→ YOUR GOAL
Please return every line in the following data that includes the string "text".

• • • • • • •

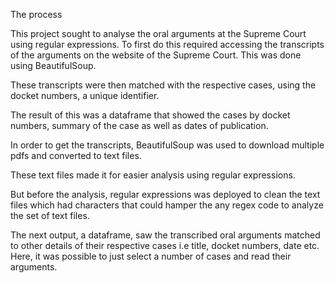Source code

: The process

This project sought to analyse the oral arguments at the Supreme Court using regular expressions. To first do this required accessing the transcripts of the arguments on the website of the Supreme Court. This was done using BeautifulSoup.

These transcripts were then matched with the respective cases, using the docket numbers, a unique identifier.

The result of this was a dataframe that showed the cases by docket numbers, summary of the case as well as dates of publication.

In order to get the transcripts, BeautifulSoup was used to download multiple pdfs and converted to text files.

These text files made it for easier analysis using regular expressions.

But before the analysis, regular expressions was deployed to clean the text files which had characters that could hamper the any regex code to analyze the set of text files.

The next output, a dataframe, saw the transcribed oral arguments matched to other details of their respective cases i.e title, docket numbers, date etc. Here, it was possible to just select a number of cases and read their arguments.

• • • • • • •

→ ANSWER TO THE EXERCISE
In order to get the transcripts, BeautifulSoup was used to download multiple pdfs and converted to text files.
These text files made it for easier analysis using regular expressions.
But before the analysis, regular expressions was deployed to clean the text files which had characters that could hamper the any regex code to analyze the set of text files.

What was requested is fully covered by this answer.